In the wake of Harvey Weinstein’s downfall, a seemingly endless torrent of accounts of assault and harassment emerged. Women have banded together, sharing their own stories and supporting each other. Today’s #MeToo hashtag is a perfect example of how powerful and positive that support can be.
But among all the women (and men) who have been able to share their #MeToos, it’s important to remember that for some of us the stories are too painful to share. Since it began on Sunday night, the hashtag has been used over 200,000 times (which shows the miserable, staggering scale of sexual abuse and harassment as an every day experience). Perhaps because of how endemic it seems to be, although #MeToo is intended as a constructive movement — and it largely is — it can be a traumatic, odd environment too.
To the women who have had a #MeToo experience but can't share it: Your story matters too. I stand with you in your silence.
— Allison Baird (@allison_carlee) October 16, 2017
You do know you're only hearing the #MeToo stories we can stand to share, right? Some have stories so painful they can't bear to tell.

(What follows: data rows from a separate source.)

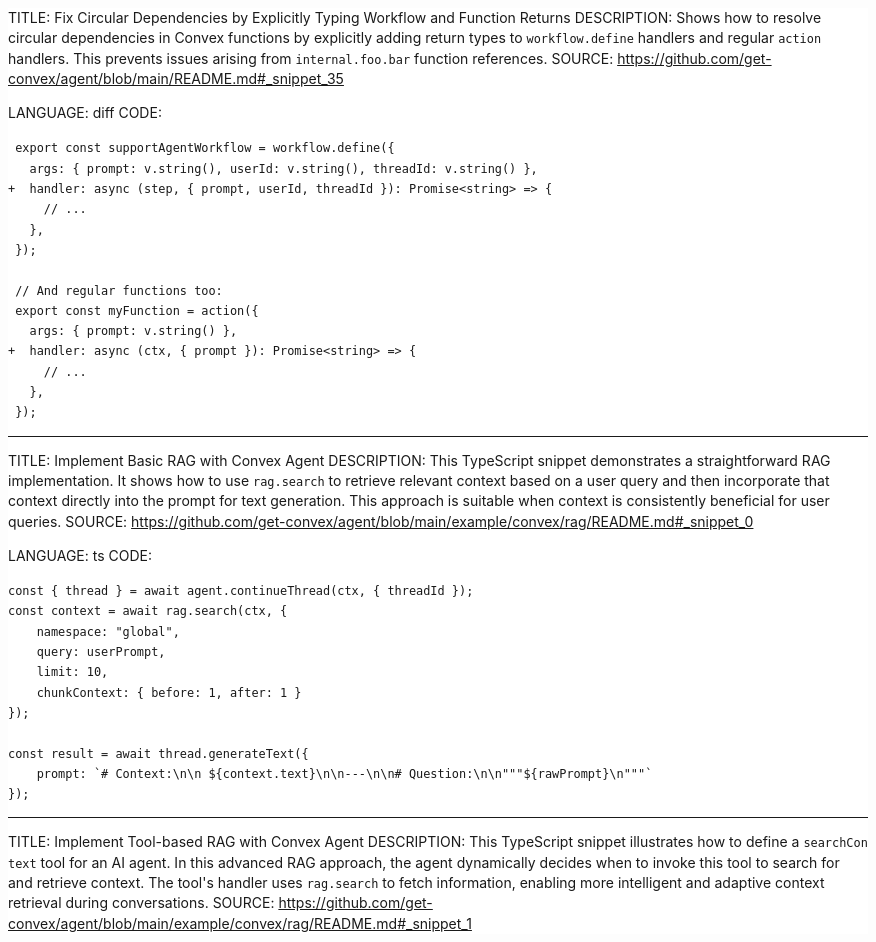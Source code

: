 
TITLE: Fix Circular Dependencies by Explicitly Typing Workflow and Function Returns
DESCRIPTION: Shows how to resolve circular dependencies in Convex functions by explicitly adding return types to `workflow.define` handlers and regular `action` handlers. This prevents issues arising from `internal.foo.bar` function references.
SOURCE: https://github.com/get-convex/agent/blob/main/README.md#_snippet_35

LANGUAGE: diff
CODE:

```
 export const supportAgentWorkflow = workflow.define({
   args: { prompt: v.string(), userId: v.string(), threadId: v.string() },
+  handler: async (step, { prompt, userId, threadId }): Promise<string> => {
     // ...
   },
 });

 // And regular functions too:
 export const myFunction = action({
   args: { prompt: v.string() },
+  handler: async (ctx, { prompt }): Promise<string> => {
     // ...
   },
 });
```

---

TITLE: Implement Basic RAG with Convex Agent
DESCRIPTION: This TypeScript snippet demonstrates a straightforward RAG implementation. It shows how to use `rag.search` to retrieve relevant context based on a user query and then incorporate that context directly into the prompt for text generation. This approach is suitable when context is consistently beneficial for user queries.
SOURCE: https://github.com/get-convex/agent/blob/main/example/convex/rag/README.md#_snippet_0

LANGUAGE: ts
CODE:

```
const { thread } = await agent.continueThread(ctx, { threadId });
const context = await rag.search(ctx, {
    namespace: "global",
    query: userPrompt,
    limit: 10,
    chunkContext: { before: 1, after: 1 }
});

const result = await thread.generateText({
    prompt: `# Context:\n\n ${context.text}\n\n---\n\n# Question:\n\n"""${rawPrompt}\n"""`
});
```

---

TITLE: Implement Tool-based RAG with Convex Agent
DESCRIPTION: This TypeScript snippet illustrates how to define a `searchContext` tool for an AI agent. In this advanced RAG approach, the agent dynamically decides when to invoke this tool to search for and retrieve context. The tool's handler uses `rag.search` to fetch information, enabling more intelligent and adaptive context retrieval during conversations.
SOURCE: https://github.com/get-convex/agent/blob/main/example/convex/rag/README.md#_snippet_1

— Susan Clouse (@pinkaminamom) October 16, 2017
But what it comes down to is this: you don’t owe the internet, or anyone else, your trauma. The #MeToo hashtag is a positive idea, but it fits into a wider culture on the internet where pain and secrets, especially women’s, are commodified and thrown into an endless pit of first person stories. In an environment where publishers compete every day for the most salacious, scandalous or eyegrabbing headlines, a personal account that someone could have spent months and weeks on, soul-searching about whether or not it was right to make it public, could be forgotten about in a few days.
Or worse, it could go viral, and invite deluge of abuse with it.

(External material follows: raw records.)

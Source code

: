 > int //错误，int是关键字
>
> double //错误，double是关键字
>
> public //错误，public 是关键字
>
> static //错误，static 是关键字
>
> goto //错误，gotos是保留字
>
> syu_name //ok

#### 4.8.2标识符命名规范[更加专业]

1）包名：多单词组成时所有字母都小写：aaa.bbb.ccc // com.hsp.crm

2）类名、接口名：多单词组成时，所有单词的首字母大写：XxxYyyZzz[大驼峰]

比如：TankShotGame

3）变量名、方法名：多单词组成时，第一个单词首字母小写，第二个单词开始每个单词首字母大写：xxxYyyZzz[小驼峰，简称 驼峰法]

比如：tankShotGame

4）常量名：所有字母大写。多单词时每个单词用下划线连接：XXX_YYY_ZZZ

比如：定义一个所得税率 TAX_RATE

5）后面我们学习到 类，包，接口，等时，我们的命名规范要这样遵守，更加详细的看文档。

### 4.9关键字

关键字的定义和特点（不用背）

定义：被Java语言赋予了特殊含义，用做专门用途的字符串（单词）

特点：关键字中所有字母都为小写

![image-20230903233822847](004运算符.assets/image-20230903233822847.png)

“Not everyone is granted the power of authoritative speech,” writes Carina Chocano. “It has always taken courage for women to speak up for themselves and out against the way things are, especially against female oppression.” It’s true that #MeToo, and the sorry saga of Harvey Weinstein has had a silver lining, it gave women the anger, and courage, they needed to speak out.

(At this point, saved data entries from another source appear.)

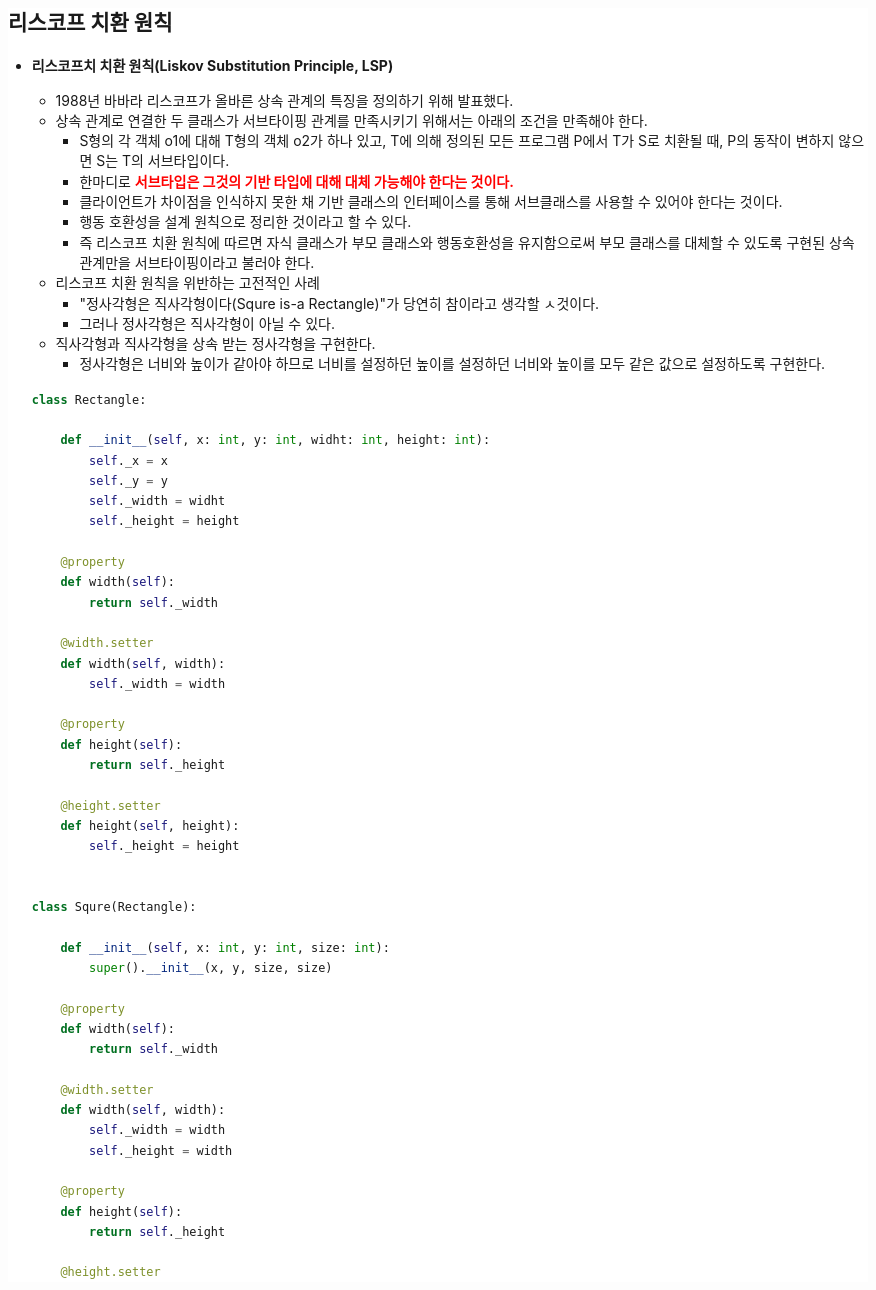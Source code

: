 



## 리스코프 치환 원칙

- **리스코프치 치환 원칙(Liskov Substitution Principle, LSP)**

  - 1988년 바바라 리스코프가 올바른 상속 관계의 특징을 정의하기 위해 발표했다.
  - 상속 관계로 연결한 두 클래스가 서브타이핑 관계를 만족시키기 위해서는 아래의 조건을 만족해야 한다.
    - S형의 각 객체 o1에 대해 T형의 객체 o2가 하나 있고, T에 의해 정의된 모든 프로그램 P에서 T가 S로 치환될 때, P의 동작이 변하지 않으면 S는 T의 서브타입이다.
    - 한마디로 <span style="color:red">**서브타입은 그것의 기반 타입에 대해 대체 가능해야 한다는 것이다.**</span>
    - 클라이언트가 차이점을 인식하지 못한 채 기반 클래스의 인터페이스를 통해 서브클래스를 사용할 수 있어야 한다는 것이다.
    - 행동 호환성을 설계 원칙으로 정리한 것이라고 할 수 있다.
    - 즉 리스코프 치환 원칙에 따르면 자식 클래스가 부모 클래스와 행동호환성을 유지함으로써 부모 클래스를 대체할 수 있도록 구현된 상속 관계만을 서브타이핑이라고 불러야 한다.
  - 리스코프 치환 원칙을 위반하는 고전적인 사례
    - "정사각형은 직사각형이다(Squre is-a Rectangle)"가 당연히 참이라고 생각할 ㅅ것이다.
    - 그러나 정사각형은 직사각형이 아닐 수 있다.
  - 직사각형과 직사각형을 상속 받는 정사각형을 구현한다.
    - 정사각형은 너비와 높이가 같아야 하므로 너비를 설정하던 높이를 설정하던 너비와 높이를 모두 같은 값으로 설정하도록 구현한다.

  ```python
  class Rectangle:
  
      def __init__(self, x: int, y: int, widht: int, height: int):
          self._x = x
          self._y = y
          self._width = widht
          self._height = height
  
      @property
      def width(self):
          return self._width
      
      @width.setter
      def width(self, width):
          self._width = width
      
      @property
      def height(self):
          return self._height
      
      @height.setter
      def height(self, height):
          self._height = height
  
      
  class Squre(Rectangle):
      
      def __init__(self, x: int, y: int, size: int):
          super().__init__(x, y, size, size)
      
      @property
      def width(self):
          return self._width
      
      @width.setter
      def width(self, width):
          self._width = width
          self._height = width
      
      @property
      def height(self):
          return self._height
      
      @height.setter
  ```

The “me too” sharing has really upset me. I’m one of the women affected by past abuse, I’m lucky to feel okay enough to share my story-
— KirAaargh (@_swoonqueen) October 16, 2017
Hey, if you feel like saying a rape/sexual abuse victim is lying today, do everyone a favour. Please just don't. It's a crappy thing to do.
— Nikita Gill (@nktgill) October 12, 2017
But at my most cynical it’s hard not to get pissed off that that’s what it took. Because men – and women – in the movie industry, and the media, and every other institution where systemic misogyny exists, knew that it was going on. But it took years, decades of abuse with a bloated, human face on it to make everyone believe that it was happening. The burden is still placed on women to perform their own traumas and experiences to be listened to because by default, we’re still not believed.
So now half of these lying bitches are filling my Facebook with this garbage. True survivors of sexual abuse don't care to bring it online.
— Mrs. Maci (@PatersonJanet1) October 16, 2017
“It doesn’t take much,” says Mary Beard. The classics professor was writing for The New Yorker about how easy it is for women to be abused online when speaking up, after being threatened with rape for posting her support for the new Jane Austen £10 note. “The abuse comes anyway. It’s not what you say that prompts – it’s the fact that you are saying it.”
The fact is that putting a story out there for all to see can be dangerous. Already, women are being attacked for sharing their stories, as though they’re doing it to earn political points or further their careers (the irony).
Last week, journalist Helena Donahue courageously chose to share an account of her abuse at the hands of a man working in media. Despite not revealing his name or his face, she was roundly ridiculed and attacked online.
Luckily, there were also plenty of people supporting her, but if she, or anyone else, was still feeling traumatized from her experience, reliving abuse online is upsetting and can be dangerous.
sux men in media hate women yet write abt feminism n masquerade as allies but its sadder this happens. 2015 i screamed @ my own reflection pic.twitter.com/RGERURFwnb
— helena (@helenadonahue) October 6, 2017
Sharing stories is cathartic, and if we didn’t do it, there’s a chance that men like Harvey Weinstein would never be exposed. But if you feel like you can’t do that online, it doesn’t make you a bad feminist. It doesn’t mean you’re somehow undermining the sisterhood, or that you are somehow less brave than everyone else. Write it down, even if you don’t intend on showing anyone else for now, or ever. Support other girls who have posted their #MeToos. Speak to family, friends and maybe, one day, when you feel strong enough, share it online.
But you don’t owe the internet your experiences.